Pictures paired with source code:
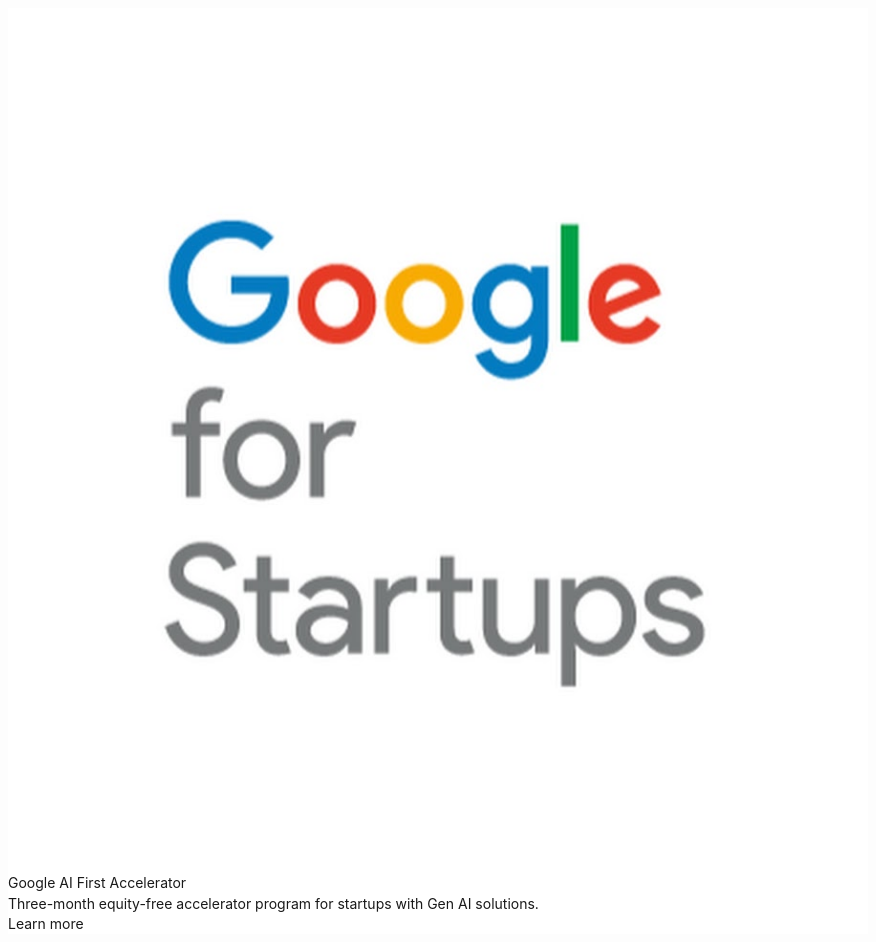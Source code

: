 <img style="width: 100%" height="auto" width="100%" alt="Google AI First Accelerator" src="/images/unnamed.jpg">
</div>
</div>
<div class="isomer-card-body">
<div class="isomer-card-title">Google AI First Accelerator</div>
<div class="isomer-card-description">Three-month equity-free accelerator program for startups with Gen AI solutions.</div>
<div class="isomer-card-link">Learn more</div>
</div>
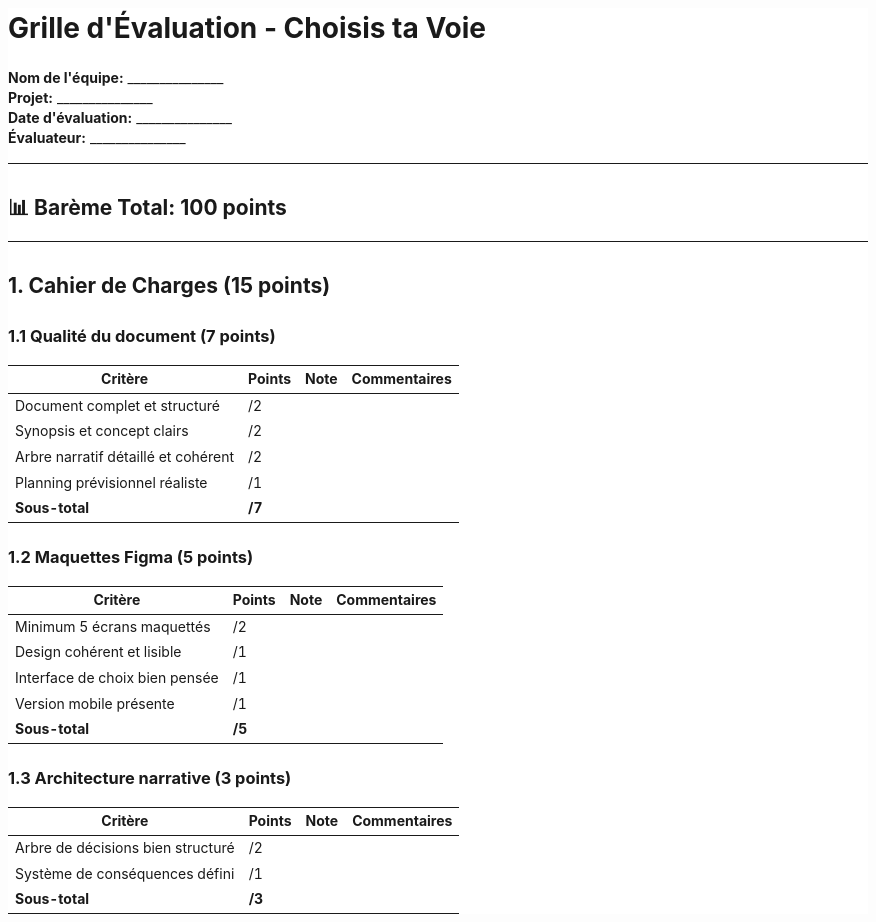 # Grille d'Évaluation - Choisis ta Voie

**Nom de l'équipe:** _______________  
**Projet:** _______________  
**Date d'évaluation:** _______________  
**Évaluateur:** _______________

---

## 📊 Barème Total: 100 points

---

## 1. Cahier de Charges (15 points)

### 1.1 Qualité du document (7 points)

| Critère | Points | Note | Commentaires |
|---------|--------|------|--------------|
| Document complet et structuré | /2 | | |
| Synopsis et concept clairs | /2 | | |
| Arbre narratif détaillé et cohérent | /2 | | |
| Planning prévisionnel réaliste | /1 | | |
| **Sous-total** | **/7** | | |

### 1.2 Maquettes Figma (5 points)

| Critère | Points | Note | Commentaires |
|---------|--------|------|--------------|
| Minimum 5 écrans maquettés | /2 | | |
| Design cohérent et lisible | /1 | | |
| Interface de choix bien pensée | /1 | | |
| Version mobile présente | /1 | | |
| **Sous-total** | **/5** | | |

### 1.3 Architecture narrative (3 points)

| Critère | Points | Note | Commentaires |
|---------|--------|------|--------------|
| Arbre de décisions bien structuré | /2 | | |
| Système de conséquences défini | /1 | | |
| **Sous-total** | **/3** | | |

### Problem statement
If a line in the records includes "class", it counts toward the total; report that total by itself.

### Solution to the problem
4